▶ **Records for the task**:
◇ ◇ ◇

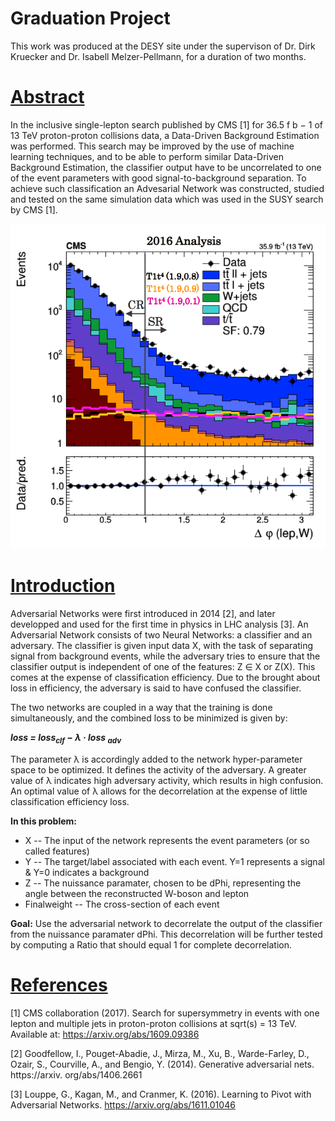 # Graduation Project

This work was produced at the DESY site under the supervison of Dr. Dirk Kruecker and Dr. Isabell Melzer-Pellmann, for a duration of two months. 

# <ins>Abstract<ins>
In the inclusive single-lepton search published by CMS [1] for 36.5 f b − 1 of 13 TeV proton-proton collisions data, a Data-Driven Background Estimation was performed. This search may be improved by the use of machine learning techniques, and to be able to perform similar Data-Driven Background Estimation, the classifier output have to be uncorrelated to one of the event parameters with good signal-to-background separation. To achieve such classification an Advesarial Network was constructed, studied and tested on the same simulation data which was used in the SUSY search by CMS [1].
 
![example](/images/CMS.png)
  
# <ins>Introduction<ins>
Adversarial Networks were first introduced in 2014 [2], and later developped and used
for the first time in physics in LHC analysis [3]. An Adversarial Network consists of
two Neural Networks: a classifier and an adversary. The classifier is given input data X,
with the task of separating signal from background events, while the adversary tries to
ensure that the classifier output is independent of one of the features: Z ∈ X or Z(X).
This comes at the expense of classification efficiency. Due to the brought about loss in
efficiency, the adversary is said to have confused the classifier.

The two networks are coupled in a way that the training is done simultaneously, and
the combined loss to be minimized is given by:

_**loss = loss<sub>clf</sub> − λ · loss <sub>adv</sub>**_

The parameter λ is accordingly added to the network hyper-parameter space to be
optimized. It defines the activity of the adversary. A greater value of λ indicates high
adversary activity, which results in high confusion. An optimal value of λ allows for the
decorrelation at the expense of little classification efficiency loss.

__In this problem:__
- X -- The input of the network represents the event parameters (or so called features)
- Y -- The target/label associated with each event. Y=1 represents a signal & Y=0 indicates a background
- Z -- The nuissance paramater, chosen to be dPhi, representing the angle between the reconstructed W-boson and lepton
- Finalweight -- The cross-section of each event

__Goal:__
Use the adversarial network to decorrelate the output of the classifier from the nuissance paramater dPhi.
This decorrelation will be further tested by computing a Ratio that should equal 1 for complete decorrelation.

# <ins>References<ins>
[1] CMS collaboration (2017). Search for supersymmetry in events with one lepton
and multiple jets in proton-proton collisions at sqrt(s) = 13 TeV. Available at:
https://arxiv.org/abs/1609.09386

[2] Goodfellow, I., Pouget-Abadie, J., Mirza, M., Xu, B., Warde-Farley, D., Ozair, S.,
Courville, A., and Bengio, Y. (2014). Generative adversarial nets. https://arxiv.
org/abs/1406.2661

[3] Louppe, G., Kagan, M., and Cranmer, K. (2016). Learning to Pivot with Adversarial
Networks. https://arxiv.org/abs/1611.01046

◇ ◇ ◇

▶ **Task item**: For the listing above, print only the lines starting at the line containing "The parameter λ" and ending at the line containing "- Y -- The target/label", exactly, both included.

▶ **Task answer**:
The parameter λ is accordingly added to the network hyper-parameter space to be
optimized. It defines the activity of the adversary. A greater value of λ indicates high
adversary activity, which results in high confusion. An optimal value of λ allows for the
decorrelation at the expense of little classification efficiency loss.

__In this problem:__
- X -- The input of the network represents the event parameters (or so called features)
- Y -- The target/label associated with each event. Y=1 represents a signal & Y=0 indicates a background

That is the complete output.